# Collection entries

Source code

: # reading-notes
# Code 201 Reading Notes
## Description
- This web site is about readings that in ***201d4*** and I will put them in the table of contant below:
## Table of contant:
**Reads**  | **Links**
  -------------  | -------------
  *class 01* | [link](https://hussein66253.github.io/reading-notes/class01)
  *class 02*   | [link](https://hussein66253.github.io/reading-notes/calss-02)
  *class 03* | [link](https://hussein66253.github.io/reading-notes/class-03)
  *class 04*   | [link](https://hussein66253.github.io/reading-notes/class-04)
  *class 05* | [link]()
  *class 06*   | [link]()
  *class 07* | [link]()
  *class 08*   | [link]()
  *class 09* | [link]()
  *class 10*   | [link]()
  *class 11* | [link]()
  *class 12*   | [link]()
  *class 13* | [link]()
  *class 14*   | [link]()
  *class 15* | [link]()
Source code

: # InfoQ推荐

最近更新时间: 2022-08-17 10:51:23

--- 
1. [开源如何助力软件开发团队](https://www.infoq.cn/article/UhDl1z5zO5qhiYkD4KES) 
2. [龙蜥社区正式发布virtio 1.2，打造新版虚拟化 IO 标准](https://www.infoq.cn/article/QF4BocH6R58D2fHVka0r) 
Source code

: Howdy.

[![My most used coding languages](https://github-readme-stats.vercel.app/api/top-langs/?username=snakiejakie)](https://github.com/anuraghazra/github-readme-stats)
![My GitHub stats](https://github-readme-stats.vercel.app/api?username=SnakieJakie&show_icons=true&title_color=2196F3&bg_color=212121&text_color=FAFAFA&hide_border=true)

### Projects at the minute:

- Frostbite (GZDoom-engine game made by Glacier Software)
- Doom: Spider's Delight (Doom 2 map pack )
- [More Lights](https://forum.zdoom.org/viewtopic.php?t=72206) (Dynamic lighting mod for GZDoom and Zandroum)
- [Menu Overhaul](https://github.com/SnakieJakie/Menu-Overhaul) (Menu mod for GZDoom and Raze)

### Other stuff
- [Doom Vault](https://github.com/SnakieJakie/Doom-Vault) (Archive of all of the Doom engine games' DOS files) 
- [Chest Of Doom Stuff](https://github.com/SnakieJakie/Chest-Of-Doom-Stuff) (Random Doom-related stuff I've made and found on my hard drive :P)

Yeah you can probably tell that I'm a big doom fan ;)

# EXERCISE
Write out every entry again exactly, please, with nothing missing.

# OUTPUT FOR THIS EXERCISE
Source code

: # reading-notes
# Code 201 Reading Notes
## Description
- This web site is about readings that in ***201d4*** and I will put them in the table of contant below:
## Table of contant:
**Reads**  | **Links**
  -------------  | -------------
  *class 01* | [link](https://hussein66253.github.io/reading-notes/class01)
  *class 02*   | [link](https://hussein66253.github.io/reading-notes/calss-02)
  *class 03* | [link](https://hussein66253.github.io/reading-notes/class-03)
  *class 04*   | [link](https://hussein66253.github.io/reading-notes/class-04)
  *class 05* | [link]()
  *class 06*   | [link]()
  *class 07* | [link]()
  *class 08*   | [link]()
  *class 09* | [link]()
  *class 10*   | [link]()
  *class 11* | [link]()
  *class 12*   | [link]()
  *class 13* | [link]()
  *class 14*   | [link]()
  *class 15* | [link]()
Source code

: # InfoQ推荐

最近更新时间: 2022-08-17 10:51:23

--- 
1. [开源如何助力软件开发团队](https://www.infoq.cn/article/UhDl1z5zO5qhiYkD4KES) 
2. [龙蜥社区正式发布virtio 1.2，打造新版虚拟化 IO 标准](https://www.infoq.cn/article/QF4BocH6R58D2fHVka0r) 
Source code

: Howdy.

[![My most used coding languages](https://github-readme-stats.vercel.app/api/top-langs/?username=snakiejakie)](https://github.com/anuraghazra/github-readme-stats)
![My GitHub stats](https://github-readme-stats.vercel.app/api?username=SnakieJakie&show_icons=true&title_color=2196F3&bg_color=212121&text_color=FAFAFA&hide_border=true)

### Projects at the minute:

- Frostbite (GZDoom-engine game made by Glacier Software)
- Doom: Spider's Delight (Doom 2 map pack )
- [More Lights](https://forum.zdoom.org/viewtopic.php?t=72206) (Dynamic lighting mod for GZDoom and Zandroum)
- [Menu Overhaul](https://github.com/SnakieJakie/Menu-Overhaul) (Menu mod for GZDoom and Raze)

### Other stuff
- [Doom Vault](https://github.com/SnakieJakie/Doom-Vault) (Archive of all of the Doom engine games' DOS files) 
- [Chest Of Doom Stuff](https://github.com/SnakieJakie/Chest-Of-Doom-Stuff) (Random Doom-related stuff I've made and found on my hard drive :P)

Yeah you can probably tell that I'm a big doom fan ;)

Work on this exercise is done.